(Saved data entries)
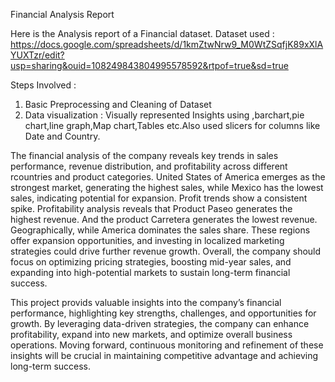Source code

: Financial Analysis Report

Here is the Analysis report of a Financial dataset. 
Dataset used : https://docs.google.com/spreadsheets/d/1kmZtwNrw9_M0WtZSqfjK89xXlAYUXTzr/edit?usp=sharing&ouid=108249843804995578592&rtpof=true&sd=true 

Steps Involved : 
1. Basic Preprocessing and Cleaning of Dataset
2. Data visualization : Visually represented Insights using ,barchart,pie chart,line graph,Map chart,Tables etc.Also used slicers for columns like Date and Country.
   
The financial analysis of the company reveals key trends in sales performance, revenue distribution, and profitability across different rcountries and product categories. United States of America emerges as the strongest market, generating the highest sales, while Mexico has the lowest sales, indicating potential for expansion. Profit trends show a consistent spike.
Profitability analysis reveals that Product Paseo generates the highest revenue. And the product Carretera generates the lowest revenue. Geographically, while  America dominates the sales share. These regions offer expansion opportunities, and investing in localized marketing strategies could drive further revenue growth. Overall, the company should focus on optimizing pricing strategies, boosting mid-year sales, and expanding into high-potential markets to sustain long-term financial success.

This project provids valuable insights into the company’s financial performance, highlighting key strengths, challenges, and opportunities for growth. By leveraging data-driven strategies, the company can enhance profitability, expand into new markets, and optimize overall business operations. Moving forward, continuous monitoring and refinement of these insights will be crucial in maintaining competitive advantage and achieving long-term success.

**Problem details**
Write the entries out again exactly as they appear, with the pictures omitted.

**Response area**
Source code

: Financial Analysis Report

Here is the Analysis report of a Financial dataset. 
Dataset used : https://docs.google.com/spreadsheets/d/1kmZtwNrw9_M0WtZSqfjK89xXlAYUXTzr/edit?usp=sharing&ouid=108249843804995578592&rtpof=true&sd=true 

Steps Involved : 
1. Basic Preprocessing and Cleaning of Dataset
2. Data visualization : Visually represented Insights using ,barchart,pie chart,line graph,Map chart,Tables etc.Also used slicers for columns like Date and Country.
   
The financial analysis of the company reveals key trends in sales performance, revenue distribution, and profitability across different rcountries and product categories. United States of America emerges as the strongest market, generating the highest sales, while Mexico has the lowest sales, indicating potential for expansion. Profit trends show a consistent spike.
Profitability analysis reveals that Product Paseo generates the highest revenue. And the product Carretera generates the lowest revenue. Geographically, while  America dominates the sales share. These regions offer expansion opportunities, and investing in localized marketing strategies could drive further revenue growth. Overall, the company should focus on optimizing pricing strategies, boosting mid-year sales, and expanding into high-potential markets to sustain long-term financial success.

This project provids valuable insights into the company’s financial performance, highlighting key strengths, challenges, and opportunities for growth. By leveraging data-driven strategies, the company can enhance profitability, expand into new markets, and optimize overall business operations. Moving forward, continuous monitoring and refinement of these insights will be crucial in maintaining competitive advantage and achieving long-term success.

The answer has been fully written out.